Exercise directions.
Every record is to be duplicated exactly as it reads, without its images.

** Task inputs follows **

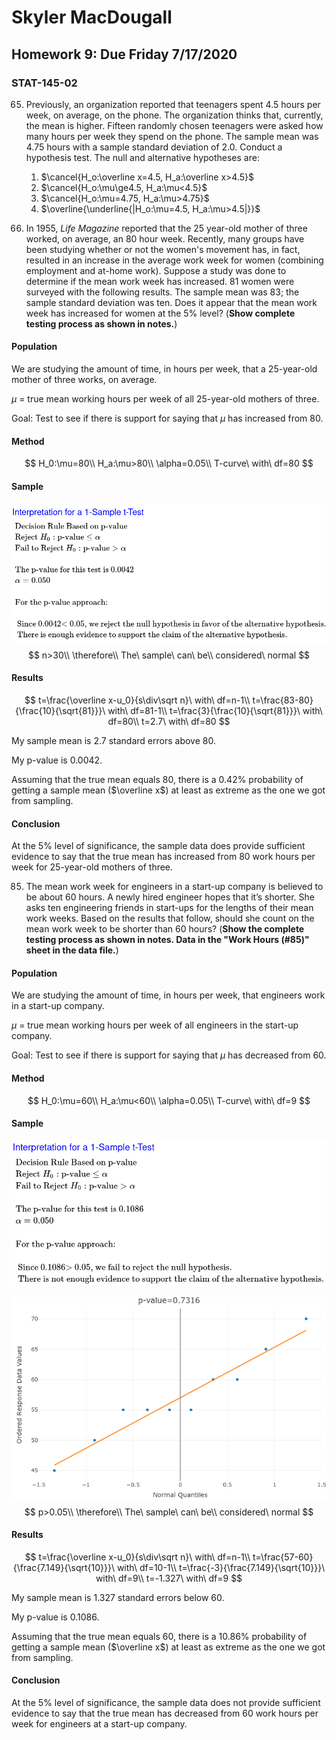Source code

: # 	Skyler MacDougall

## Homework 9: Due Friday 7/17/2020

### STAT-145-02

65. Previously, an organization reported that teenagers spent 4.5 hours per  week, on average, on the phone. The organization thinks that, currently, the mean is higher. Fifteen randomly chosen teenagers were asked how  many hours per week they spend on the phone. The sample mean was 4.75  hours with a sample standard deviation of 2.0. Conduct a hypothesis  test. The null and alternative hypotheses are:
    1. $\cancel{H_o:\overline x=4.5, H_a:\overline x>4.5}$
    2. $\cancel{H_o:\mu\ge4.5, H_a:\mu<4.5}$
    3. $\cancel{H_o:\mu=4.75, H_a:\mu>4.75}$
    4. $\overline{\underline{|H_o:\mu=4.5, H_a:\mu>4.5|}}$



79. In 1955, *Life Magazine* reported that the  25 year-old mother of three worked, on average, an 80 hour week.  Recently, many groups have been studying whether or not the women's  movement has, in fact, resulted in an increase in the average work week  for women (combining employment and at-home work). Suppose a study was  done to determine if the mean work week has increased. 81 women were  surveyed with the following results. The sample mean was 83; the sample  standard deviation was ten. Does it appear that the mean work week has  increased for women at the 5% level?  (**Show complete testing process as shown in notes.**)

#### Population

We are studying the amount of time, in hours per week, that a 25-year-old mother of three works, on average.

$\mu$ = true mean working hours per week of all 25-year-old mothers of three.

Goal: Test to see if there is support for saying that $\mu$ has increased from 80.

#### Method

$$
H_0:\mu=80\\
H_a:\mu>80\\
\alpha=0.05\\
T-curve\ with\ df=80
$$

#### Sample

![image-20200717121033256](homework9.assets/image-20200717121033256.png)
$$
n>30\\
\therefore\\
The\ sample\ can\ be\\
considered\ normal
$$


#### Results

$$
t=\frac{\overline x-u_0}{s\div\sqrt n}\ with\ df=n-1\\
t=\frac{83-80}{\frac{10}{\sqrt{81}}}\ with\ df=81-1\\
t=\frac{3}{\frac{10}{\sqrt{81}}}\ with\ df=80\\
t=2.7\ with\ df=80
$$

My sample mean is 2.7 standard errors above 80.



My p-value is 0.0042.

Assuming that the true mean equals 80, there is a 0.42% probability of getting a sample mean ($\overline x$) at least as extreme as the one we got from sampling.

#### Conclusion

At the 5% level of significance, the sample data does provide sufficient evidence to say that the true mean has increased from 80 work hours per week for 25-year-old mothers of three.



85. The mean work week for engineers in a start-up  company is believed to be about 60 hours. A newly hired engineer hopes  that it’s shorter. She asks ten engineering friends in start-ups for the lengths of their mean work weeks. Based on the results that follow,  should she count on the mean work week to be shorter than 60 hours? (**Show the complete testing process as shown in notes.  Data in the "Work Hours (#85)" sheet in the data file.**)

#### Population

We are studying the amount of time, in hours per week, that engineers work in a start-up company.

$\mu$ = true mean working hours per week of all engineers in the start-up company.

Goal: Test to see if there is support for saying that $\mu$ has decreased from 60.

#### Method

$$
H_0:\mu=60\\
H_a:\mu<60\\
\alpha=0.05\\
T-curve\ with\ df=9
$$

#### Sample

![image-20200717122311407](homework9.assets/image-20200717122311407.png)

![nppPlot.png](homework9.assets/newplot.png)
$$
p>0.05\\
\therefore\\
The\ sample\ can\ be\\
considered\ normal
$$


#### Results

$$
t=\frac{\overline x-u_0}{s\div\sqrt n}\ with\ df=n-1\\
t=\frac{57-60}{\frac{7.149}{\sqrt{10}}}\ with\ df=10-1\\
t=\frac{-3}{\frac{7.149}{\sqrt{10}}}\ with\ df=9\\
t=-1.327\ with\ df=9
$$

My sample mean is 1.327 standard errors below 60.



My p-value is 0.1086.

Assuming that the true mean equals 60, there is a 10.86% probability of getting a sample mean ($\overline x$) at least as extreme as the one we got from sampling.

#### Conclusion

At the 5% level of significance, the sample data does not provide sufficient evidence to say that the true mean has decreased from 60 work hours per week for engineers at a start-up company.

** End of Task inputs **

Answer to this task.
Source code

: # 	Skyler MacDougall

## Homework 9: Due Friday 7/17/2020

### STAT-145-02

65. Previously, an organization reported that teenagers spent 4.5 hours per  week, on average, on the phone. The organization thinks that, currently, the mean is higher. Fifteen randomly chosen teenagers were asked how  many hours per week they spend on the phone. The sample mean was 4.75  hours with a sample standard deviation of 2.0. Conduct a hypothesis  test. The null and alternative hypotheses are:
    1. $\cancel{H_o:\overline x=4.5, H_a:\overline x>4.5}$
    2. $\cancel{H_o:\mu\ge4.5, H_a:\mu<4.5}$
    3. $\cancel{H_o:\mu=4.75, H_a:\mu>4.75}$
    4. $\overline{\underline{|H_o:\mu=4.5, H_a:\mu>4.5|}}$



79. In 1955, *Life Magazine* reported that the  25 year-old mother of three worked, on average, an 80 hour week.  Recently, many groups have been studying whether or not the women's  movement has, in fact, resulted in an increase in the average work week  for women (combining employment and at-home work). Suppose a study was  done to determine if the mean work week has increased. 81 women were  surveyed with the following results. The sample mean was 83; the sample  standard deviation was ten. Does it appear that the mean work week has  increased for women at the 5% level?  (**Show complete testing process as shown in notes.**)

#### Population

We are studying the amount of time, in hours per week, that a 25-year-old mother of three works, on average.

$\mu$ = true mean working hours per week of all 25-year-old mothers of three.

Goal: Test to see if there is support for saying that $\mu$ has increased from 80.

#### Method

$$
H_0:\mu=80\\
H_a:\mu>80\\
\alpha=0.05\\
T-curve\ with\ df=80
$$

#### Sample

![image-20200717121033256](homework9.assets/image-20200717121033256.png)
$$
n>30\\
\therefore\\
The\ sample\ can\ be\\
considered\ normal
$$


#### Results

$$
t=\frac{\overline x-u_0}{s\div\sqrt n}\ with\ df=n-1\\
t=\frac{83-80}{\frac{10}{\sqrt{81}}}\ with\ df=81-1\\
t=\frac{3}{\frac{10}{\sqrt{81}}}\ with\ df=80\\
t=2.7\ with\ df=80
$$

My sample mean is 2.7 standard errors above 80.



My p-value is 0.0042.

Assuming that the true mean equals 80, there is a 0.42% probability of getting a sample mean ($\overline x$) at least as extreme as the one we got from sampling.

#### Conclusion

At the 5% level of significance, the sample data does provide sufficient evidence to say that the true mean has increased from 80 work hours per week for 25-year-old mothers of three.



85. The mean work week for engineers in a start-up  company is believed to be about 60 hours. A newly hired engineer hopes  that it’s shorter. She asks ten engineering friends in start-ups for the lengths of their mean work weeks. Based on the results that follow,  should she count on the mean work week to be shorter than 60 hours? (**Show the complete testing process as shown in notes.  Data in the "Work Hours (#85)" sheet in the data file.**)

#### Population

We are studying the amount of time, in hours per week, that engineers work in a start-up company.

$\mu$ = true mean working hours per week of all engineers in the start-up company.

Goal: Test to see if there is support for saying that $\mu$ has decreased from 60.

#### Method

$$
H_0:\mu=60\\
H_a:\mu<60\\
\alpha=0.05\\
T-curve\ with\ df=9
$$

#### Sample

![image-20200717122311407](homework9.assets/image-20200717122311407.png)

![nppPlot.png](homework9.assets/newplot.png)
$$
p>0.05\\
\therefore\\
The\ sample\ can\ be\\
considered\ normal
$$


#### Results

$$
t=\frac{\overline x-u_0}{s\div\sqrt n}\ with\ df=n-1\\
t=\frac{57-60}{\frac{7.149}{\sqrt{10}}}\ with\ df=10-1\\
t=\frac{-3}{\frac{7.149}{\sqrt{10}}}\ with\ df=9\\
t=-1.327\ with\ df=9
$$

My sample mean is 1.327 standard errors below 60.



My p-value is 0.1086.

Assuming that the true mean equals 60, there is a 10.86% probability of getting a sample mean ($\overline x$) at least as extreme as the one we got from sampling.

#### Conclusion

At the 5% level of significance, the sample data does not provide sufficient evidence to say that the true mean has decreased from 60 work hours per week for engineers at a start-up company.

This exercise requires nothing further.